Andrea Mascaretti

Postdoctoral Researcher at SISSA, Trieste

amascare [at] sissa [dot] it

About

I am a postdoctoral researcher at SISSA in Trieste, Italy. I obtained my Ph.D. in Statistical Sciences from the University of Padua and hold an M.Sc. in Mathematical Engineering from Politecnico di Milano. During my Ph.D., I spent six months at Rice University in Houston.

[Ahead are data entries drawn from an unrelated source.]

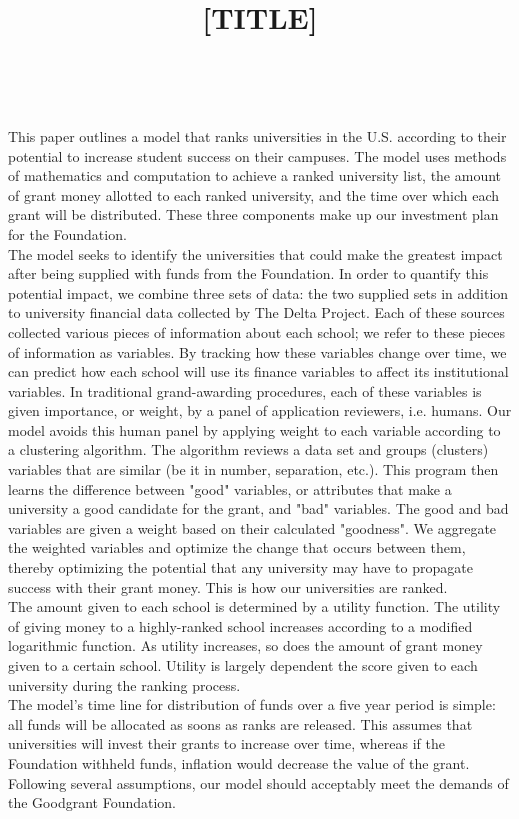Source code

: \documentclass[11pt, reqno]{amsart}
\title{[TITLE]}
\begin{document}
	\thispagestyle{empty}
	
	\ \vspace{8.6cm}
	
		This paper outlines a model that ranks universities in the U.S. according to their potential to increase student success on their campuses. The model uses methods of mathematics and computation to achieve a ranked university list, the amount of grant money allotted to each ranked university, and the time over which each grant will be distributed. These three components make up our investment plan for the Foundation.
		\\     
		The model seeks to identify the universities that could make the greatest impact after being supplied with funds from the Foundation. In order to quantify this potential impact, we combine three sets of data: the two supplied sets in addition to university financial data collected by The Delta Project. Each of these sources collected various pieces of information about each school; we refer to these pieces of information as variables. By tracking how these variables change over time, we can predict how each school will use its finance variables to affect its institutional variables. In traditional grand-awarding procedures, each of these variables is given importance, or weight, by a panel of application reviewers, i.e. humans. Our model avoids this human panel by applying weight to each variable according to a clustering algorithm. The algorithm reviews a data set and groups (clusters) variables that are similar (be it in number, separation, etc.). This program then learns the difference between "good" variables, or attributes that make a university a good candidate for the grant, and "bad" variables. The good and bad variables are given a weight based on their calculated "goodness". We aggregate the weighted variables and optimize the change that occurs between them, thereby optimizing the potential that any university may have to propagate success with their grant money. This is how our universities are ranked.
		\\     
		The amount given to each school is determined by a utility function. The utility of giving money to a highly-ranked school increases according to a modified logarithmic function. As utility increases, so does the amount of grant money given to a certain school. Utility is largely dependent the score given to each university during the ranking process. 
		\\     
		The model's time line for distribution of funds over a five year period is simple: all funds will be allocated as soons as ranks are released. This assumes that universities will invest their grants to increase over time, whereas if the Foundation withheld funds, inflation would decrease the value of the grant. 
		\\     
		Following several assumptions, our model should acceptably meet the demands of the Goodgrant Foundation.
	
\end{document}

Outside of work, I enjoy swing dancing, creative writing, and reading.

Research Interests

My primary research focus is Bayesian models and algorithms for structured data. The common thread is that explicitly modelling the dependence between observations buys efficiency: narrower credible intervals, better imputation, and inference that remains reliable in high dimensions. My Ph.D. developed this idea in two directions. For envelope models, I studied mixtures of envelopes, posterior inference on the envelope dimension, and computationally cheaper relaxations of their geometric constraints. For trend filtering on graphs, I built shrinkage priors from the differential operators of the graph.

At SISSA, in Alessandro Laio's group, I study how to compare representations of the same inputs: two layers of a network, two models, two languages. Using the information imbalance, a measure of how well the neighbourhood structure of one representation predicts that of another, we have shown that the semantic information of large language models is spread across many tokens, concentrates in a set of central layers, and is systematically asymmetric across languages, modalities, and model scales. I am currently working on a probabilistic formulation of this problem, casting the alignment of metrics across representations as Bayesian inference.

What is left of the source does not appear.